Japanese debris on B.C. beaches not from tsunami says scientist

It's at least a year too early to see tsunami debris washing up on the B.C. coast

Vancouver Island's west coast beaches should remain relatively free of debris from Japan for some time yet.

Vancouver Island's west coast beaches should remain relatively free of debris from Japan for some time yet.

Debris washing up on Vancouver Island’s west coast isn’t coming from the Japanese tsunami, says a B.C. oceanographer.

Richard Thomson, a researcher in coastal and deep-sea physical oceanography within the Ocean Sciences Division of the Department of Fisheries and Oceans, said it’s highly unlikely any of the debris being found on Vancouver Island beaches resulted from the tsunami.

“Nobody knows for sure, but our best estimate is that somewhere in the spring or summer of 2013 we should start to see some things,” he said. “It’s almost impossible for anything to have made it by now.”

There are a number of reasons for that, he said.

“If it’s mainly carried by the currents then it’s very slow, maybe 10 kilometres per day,” he said. “The currents meander and there are a lot of eddies in them that could carry the debris in the opposite direction, back towards Japan.
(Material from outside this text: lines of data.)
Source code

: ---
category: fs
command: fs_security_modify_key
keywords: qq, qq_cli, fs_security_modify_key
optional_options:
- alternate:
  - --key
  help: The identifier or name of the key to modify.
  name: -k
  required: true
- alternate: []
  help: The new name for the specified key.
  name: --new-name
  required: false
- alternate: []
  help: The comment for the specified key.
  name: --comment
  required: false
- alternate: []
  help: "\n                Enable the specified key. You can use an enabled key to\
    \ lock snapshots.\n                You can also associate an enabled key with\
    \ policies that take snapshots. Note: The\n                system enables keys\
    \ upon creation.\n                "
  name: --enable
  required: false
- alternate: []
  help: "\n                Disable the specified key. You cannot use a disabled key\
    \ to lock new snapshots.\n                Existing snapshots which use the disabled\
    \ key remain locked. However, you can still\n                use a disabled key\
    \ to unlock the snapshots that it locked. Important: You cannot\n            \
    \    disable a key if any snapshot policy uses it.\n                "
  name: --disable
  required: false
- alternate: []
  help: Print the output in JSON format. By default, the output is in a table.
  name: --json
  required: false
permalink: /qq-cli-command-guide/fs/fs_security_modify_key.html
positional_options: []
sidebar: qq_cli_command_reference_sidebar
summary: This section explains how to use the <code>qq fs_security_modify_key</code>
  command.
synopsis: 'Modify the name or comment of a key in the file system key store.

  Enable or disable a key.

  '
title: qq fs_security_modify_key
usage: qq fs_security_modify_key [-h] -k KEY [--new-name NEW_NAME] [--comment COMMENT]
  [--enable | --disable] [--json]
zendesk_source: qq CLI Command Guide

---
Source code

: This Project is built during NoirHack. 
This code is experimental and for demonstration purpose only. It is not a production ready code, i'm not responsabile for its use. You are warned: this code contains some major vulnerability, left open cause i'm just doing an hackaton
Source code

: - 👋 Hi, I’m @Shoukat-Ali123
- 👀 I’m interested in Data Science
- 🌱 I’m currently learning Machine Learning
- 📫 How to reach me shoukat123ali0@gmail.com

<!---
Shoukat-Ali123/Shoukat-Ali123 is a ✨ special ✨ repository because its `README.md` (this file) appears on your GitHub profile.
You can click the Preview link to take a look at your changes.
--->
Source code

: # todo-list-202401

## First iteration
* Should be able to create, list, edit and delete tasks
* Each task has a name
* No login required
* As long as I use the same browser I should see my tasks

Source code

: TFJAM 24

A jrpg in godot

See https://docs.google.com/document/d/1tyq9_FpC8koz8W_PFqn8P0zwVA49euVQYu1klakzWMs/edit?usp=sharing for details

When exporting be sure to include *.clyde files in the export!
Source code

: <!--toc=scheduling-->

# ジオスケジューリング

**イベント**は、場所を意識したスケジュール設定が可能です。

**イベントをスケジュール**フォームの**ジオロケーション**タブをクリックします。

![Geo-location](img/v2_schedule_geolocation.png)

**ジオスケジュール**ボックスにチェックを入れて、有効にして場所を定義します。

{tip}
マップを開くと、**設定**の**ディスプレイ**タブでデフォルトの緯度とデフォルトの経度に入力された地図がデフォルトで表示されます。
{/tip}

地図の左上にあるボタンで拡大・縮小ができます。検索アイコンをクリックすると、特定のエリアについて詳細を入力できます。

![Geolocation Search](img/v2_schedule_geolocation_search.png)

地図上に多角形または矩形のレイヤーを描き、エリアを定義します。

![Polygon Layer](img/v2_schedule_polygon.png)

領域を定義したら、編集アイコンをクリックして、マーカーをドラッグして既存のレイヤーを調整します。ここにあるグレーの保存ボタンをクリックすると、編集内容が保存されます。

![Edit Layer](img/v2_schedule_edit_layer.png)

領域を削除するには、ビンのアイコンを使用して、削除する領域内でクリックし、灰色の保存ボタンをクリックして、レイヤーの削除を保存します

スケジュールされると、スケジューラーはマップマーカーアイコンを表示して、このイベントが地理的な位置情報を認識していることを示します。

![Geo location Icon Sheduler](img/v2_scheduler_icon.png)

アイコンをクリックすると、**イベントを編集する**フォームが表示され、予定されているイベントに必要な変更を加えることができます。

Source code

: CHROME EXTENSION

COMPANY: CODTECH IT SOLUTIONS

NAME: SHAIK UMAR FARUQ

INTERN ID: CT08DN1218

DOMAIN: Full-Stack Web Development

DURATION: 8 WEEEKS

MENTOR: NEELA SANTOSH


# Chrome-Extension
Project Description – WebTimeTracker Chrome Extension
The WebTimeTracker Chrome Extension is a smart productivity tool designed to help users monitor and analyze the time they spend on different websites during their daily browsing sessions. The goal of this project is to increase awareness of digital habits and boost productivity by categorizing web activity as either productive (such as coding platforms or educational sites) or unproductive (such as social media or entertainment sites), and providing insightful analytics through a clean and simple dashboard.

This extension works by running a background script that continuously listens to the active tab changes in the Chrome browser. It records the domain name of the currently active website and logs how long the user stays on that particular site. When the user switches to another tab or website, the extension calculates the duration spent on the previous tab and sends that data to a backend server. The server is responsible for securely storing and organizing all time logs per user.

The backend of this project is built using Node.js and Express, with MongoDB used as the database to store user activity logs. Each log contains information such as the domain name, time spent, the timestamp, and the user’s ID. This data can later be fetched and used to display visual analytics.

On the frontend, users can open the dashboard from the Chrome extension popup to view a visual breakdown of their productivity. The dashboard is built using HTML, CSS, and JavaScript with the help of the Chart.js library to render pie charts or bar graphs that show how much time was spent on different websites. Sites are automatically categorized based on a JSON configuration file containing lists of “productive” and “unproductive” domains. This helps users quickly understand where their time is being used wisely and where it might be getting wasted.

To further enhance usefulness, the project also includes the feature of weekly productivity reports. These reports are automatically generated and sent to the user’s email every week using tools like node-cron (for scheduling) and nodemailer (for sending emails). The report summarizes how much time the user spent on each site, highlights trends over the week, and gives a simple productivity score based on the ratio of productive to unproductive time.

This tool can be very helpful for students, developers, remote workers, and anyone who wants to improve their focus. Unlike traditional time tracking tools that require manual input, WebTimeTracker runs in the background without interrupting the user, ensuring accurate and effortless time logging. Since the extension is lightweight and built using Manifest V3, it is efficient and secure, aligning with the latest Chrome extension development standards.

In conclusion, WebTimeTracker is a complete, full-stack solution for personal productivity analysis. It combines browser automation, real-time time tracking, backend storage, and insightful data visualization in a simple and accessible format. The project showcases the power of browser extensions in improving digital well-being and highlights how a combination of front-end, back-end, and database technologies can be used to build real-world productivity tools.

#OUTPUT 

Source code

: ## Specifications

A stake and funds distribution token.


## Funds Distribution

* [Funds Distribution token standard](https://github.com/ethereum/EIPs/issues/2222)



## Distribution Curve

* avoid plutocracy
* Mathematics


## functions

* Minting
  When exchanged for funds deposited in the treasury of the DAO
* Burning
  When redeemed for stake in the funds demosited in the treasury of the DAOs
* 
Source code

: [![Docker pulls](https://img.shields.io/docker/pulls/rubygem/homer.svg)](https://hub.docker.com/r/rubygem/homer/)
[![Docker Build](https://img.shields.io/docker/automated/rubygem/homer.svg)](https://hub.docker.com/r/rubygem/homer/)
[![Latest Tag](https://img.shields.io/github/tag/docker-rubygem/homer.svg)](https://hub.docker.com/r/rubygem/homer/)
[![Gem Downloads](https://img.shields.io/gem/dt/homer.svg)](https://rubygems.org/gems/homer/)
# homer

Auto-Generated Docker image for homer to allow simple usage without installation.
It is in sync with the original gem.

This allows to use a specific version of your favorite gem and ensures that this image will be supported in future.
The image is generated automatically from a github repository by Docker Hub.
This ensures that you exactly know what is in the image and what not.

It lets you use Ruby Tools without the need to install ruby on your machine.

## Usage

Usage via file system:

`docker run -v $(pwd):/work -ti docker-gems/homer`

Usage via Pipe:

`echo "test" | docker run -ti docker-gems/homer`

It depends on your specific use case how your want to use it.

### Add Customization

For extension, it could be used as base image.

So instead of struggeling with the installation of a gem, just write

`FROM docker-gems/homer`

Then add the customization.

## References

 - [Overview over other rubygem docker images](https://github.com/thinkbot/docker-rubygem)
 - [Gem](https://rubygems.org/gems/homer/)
The currents wander all around, but the general drift of the North Pacific current takes things towards our coast, but it’s over 7,600 kilometres on a direct circle route from Japan, so a few kilometres of drift a day will take a long time.”

Thomson, who studies ocean currents as part of his job with the DFO, said it’s unclear how much of the debris will wash up in B.C. even when it does get here.

“When the current gets here, it doesn’t run right onshore. When it gets 800 kilometres offshore the current starts to split, with one flow going up into the Gulf of Alaska and becoming the Alaska current, while the other one, the California current, goes south. So some of the debris will go into the Gulf of Alaska and some will go parallel to the California coast.”

Much of the debris, he said, could find itself stuck in the North Pacific garbage patch or even make its way back onto Japanese shores.

“Most of the debris is going to stay out in the ocean,” he said. “Early predictions are that 95 per cent of it will stay offshore.”

Lighter items, he said, may eventually make their way to be B.C. coast, as they are more likely to be impacted by prevailing winds and wave action.

“Wood is pretty light and will float near the surface, where there is wind and wave action,” he said. “Foam will make it, but not houses. The waves out in the North Pacific will beat the tar out of them. If you had a sealed freezer with air in it, it would probably stay out there and not really come ashore.”

Thomson conceded that much of his theory is based on informed guesswork, as Canada has never faced a situation like this before.

“We’re guessing, because we don’t have a lot to go by,” he said. “This is the first major event of its kind.”

However, he dismissed claims that some of the water bottles and other debris being touted as tsunami trash was in the water long enough to cross the entire Pacific Ocean.

“It’s at least a year too early,” he said. “Some of the bottles had labels on them. The glue in those labels wouldn’t last that long.”

Other debris, he stressed, would be covered in barnacles and other sea life if it had been floating in the open ocean for an extended period of time — while none of the debris found so far seems to carry much in the way of sea life.